- _EXERCISE REQUIREMENTS_
Lines of the material that include the string "regionAFriendly" should be returned.

:: DATA PROVIDED

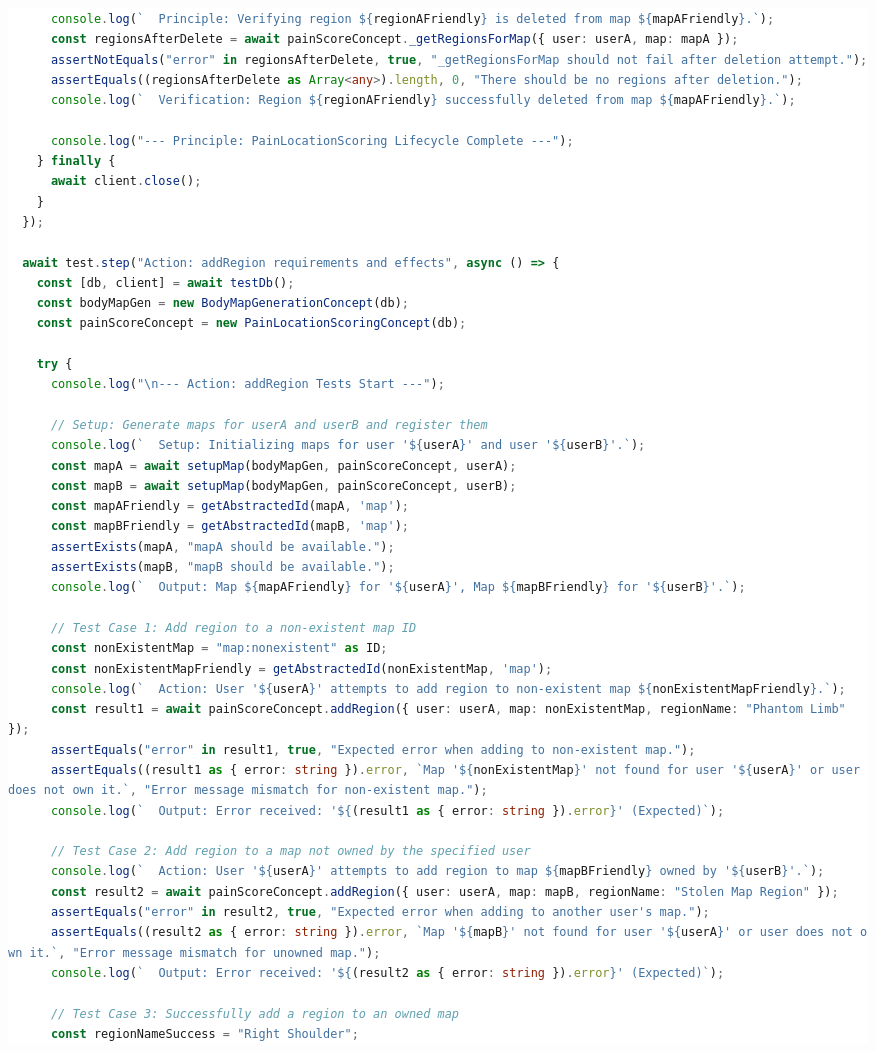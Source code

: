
 ```typescript
      console.log(`  Principle: Verifying region ${regionAFriendly} is deleted from map ${mapAFriendly}.`);
      const regionsAfterDelete = await painScoreConcept._getRegionsForMap({ user: userA, map: mapA });
      assertNotEquals("error" in regionsAfterDelete, true, "_getRegionsForMap should not fail after deletion attempt.");
      assertEquals((regionsAfterDelete as Array<any>).length, 0, "There should be no regions after deletion.");
      console.log(`  Verification: Region ${regionAFriendly} successfully deleted from map ${mapAFriendly}.`);

      console.log("--- Principle: PainLocationScoring Lifecycle Complete ---");
    } finally {
      await client.close();
    }
  });

  await test.step("Action: addRegion requirements and effects", async () => {
    const [db, client] = await testDb();
    const bodyMapGen = new BodyMapGenerationConcept(db);
    const painScoreConcept = new PainLocationScoringConcept(db);

    try {
      console.log("\n--- Action: addRegion Tests Start ---");

      // Setup: Generate maps for userA and userB and register them
      console.log(`  Setup: Initializing maps for user '${userA}' and user '${userB}'.`);
      const mapA = await setupMap(bodyMapGen, painScoreConcept, userA);
      const mapB = await setupMap(bodyMapGen, painScoreConcept, userB);
      const mapAFriendly = getAbstractedId(mapA, 'map');
      const mapBFriendly = getAbstractedId(mapB, 'map');
      assertExists(mapA, "mapA should be available.");
      assertExists(mapB, "mapB should be available.");
      console.log(`  Output: Map ${mapAFriendly} for '${userA}', Map ${mapBFriendly} for '${userB}'.`);

      // Test Case 1: Add region to a non-existent map ID
      const nonExistentMap = "map:nonexistent" as ID;
      const nonExistentMapFriendly = getAbstractedId(nonExistentMap, 'map');
      console.log(`  Action: User '${userA}' attempts to add region to non-existent map ${nonExistentMapFriendly}.`);
      const result1 = await painScoreConcept.addRegion({ user: userA, map: nonExistentMap, regionName: "Phantom Limb" });
      assertEquals("error" in result1, true, "Expected error when adding to non-existent map.");
      assertEquals((result1 as { error: string }).error, `Map '${nonExistentMap}' not found for user '${userA}' or user does not own it.`, "Error message mismatch for non-existent map.");
      console.log(`  Output: Error received: '${(result1 as { error: string }).error}' (Expected)`);

      // Test Case 2: Add region to a map not owned by the specified user
      console.log(`  Action: User '${userA}' attempts to add region to map ${mapBFriendly} owned by '${userB}'.`);
      const result2 = await painScoreConcept.addRegion({ user: userA, map: mapB, regionName: "Stolen Map Region" });
      assertEquals("error" in result2, true, "Expected error when adding to another user's map.");
      assertEquals((result2 as { error: string }).error, `Map '${mapB}' not found for user '${userA}' or user does not own it.`, "Error message mismatch for unowned map.");
      console.log(`  Output: Error received: '${(result2 as { error: string }).error}' (Expected)`);

      // Test Case 3: Successfully add a region to an owned map
      const regionNameSuccess = "Right Shoulder";
```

::::

- _SOLUTION TO THE PROBLEM_
      console.log(`  Principle: Verifying region ${regionAFriendly} is deleted from map ${mapAFriendly}.`);
      console.log(`  Verification: Region ${regionAFriendly} successfully deleted from map ${mapAFriendly}.`);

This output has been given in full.